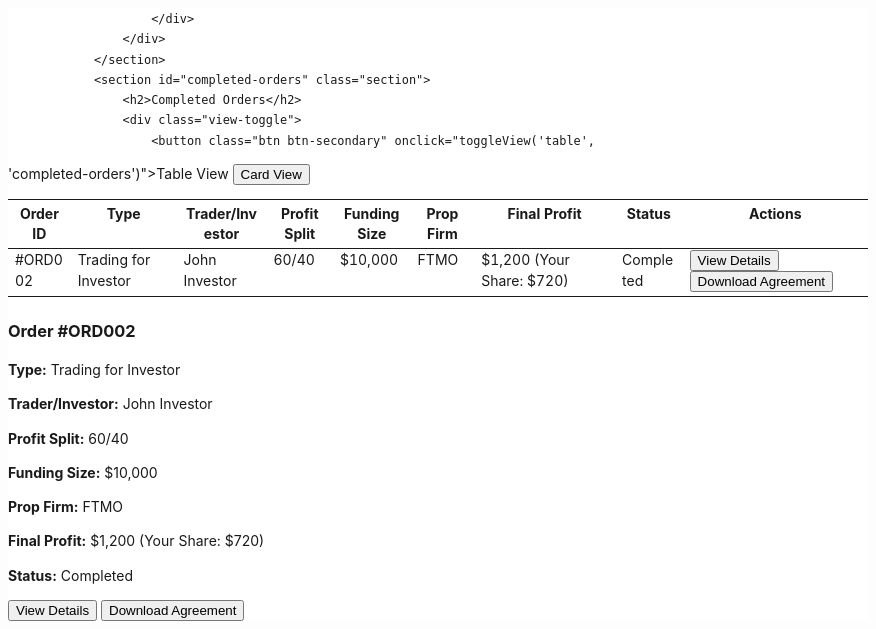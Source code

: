                        </div>
                    </div>
                </section>
                <section id="completed-orders" class="section">
                    <h2>Completed Orders</h2>
                    <div class="view-toggle">
                        <button class="btn btn-secondary" onclick="toggleView('table', 
'completed-orders')">Table View</button>
                        <button class="btn btn-secondary" onclick="toggleView('card', 
'completed-orders')">Card View</button>
                    </div>
                    <div id="completed-orders-table" class="view-table">
                        <table>
                            <thead>
                                <tr>
                                    <th>Order ID</th>
                                    <th>Type</th>
                                    <th>Trader/Investor</th>
                                    <th>Profit Split</th>
                                    <th>Funding Size</th>
                                    <th>Prop Firm</th>
                                    <th>Final Profit</th>
                                    <th>Status</th>
                                    <th>Actions</th>
                                </tr>
                            </thead>
                            <tbody>
                                <tr>
                                    <td>#ORD002</td>
                                    <td>Trading for Investor</td>
                                    <td>John Investor</td>
                                    <td>60/40</td>
                                    <td>$10,000</td>
<td>FTMO</td>
                                    <td>$1,200 (Your Share: $720)</td>
                                    <td><span class="status status-active">Completed</
span></td>
                                    <td>
                                        <button class="btn btn-primary" 
onclick="viewOrderDetails('#ORD002')">View Details</button>
                                        <button class="btn btn-primary" 
onclick="downloadAgreement('#ORD002')">Download Agreement</button>
                                    </td>
                                </tr>
                            </tbody>
                        </table>
                    </div>
                    <div id="completed-orders-cards" class="view-card hidden">
                        <div class="feature-card">
                            <h3>Order #ORD002</h3>
                            <p><strong>Type:</strong> Trading for Investor</p>
                            <p><strong>Trader/Investor:</strong> John Investor</p>
                            <p><strong>Profit Split:</strong> 60/40</p>
                            <p><strong>Funding Size:</strong> $10,000</p>
                            <p><strong>Prop Firm:</strong> FTMO</p>
                            <p><strong>Final Profit:</strong> $1,200 (Your Share: 
$720)</p>
                            <p><strong>Status:</strong> <span class="status status-
active">Completed</span></p>
                            <button class="btn btn-primary" 
onclick="viewOrderDetails('#ORD002')">View Details</button>
                            <button class="btn btn-primary" 
onclick="downloadAgreement('#ORD002')">Download Agreement</button>
                        </div>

************

*Task statement*. Locate all lines in the listing above with the word "Firm" and copy them.

*Answer section*.
                                    <th>Prop Firm</th>
                            <p><strong>Prop Firm:</strong> FTMO</p>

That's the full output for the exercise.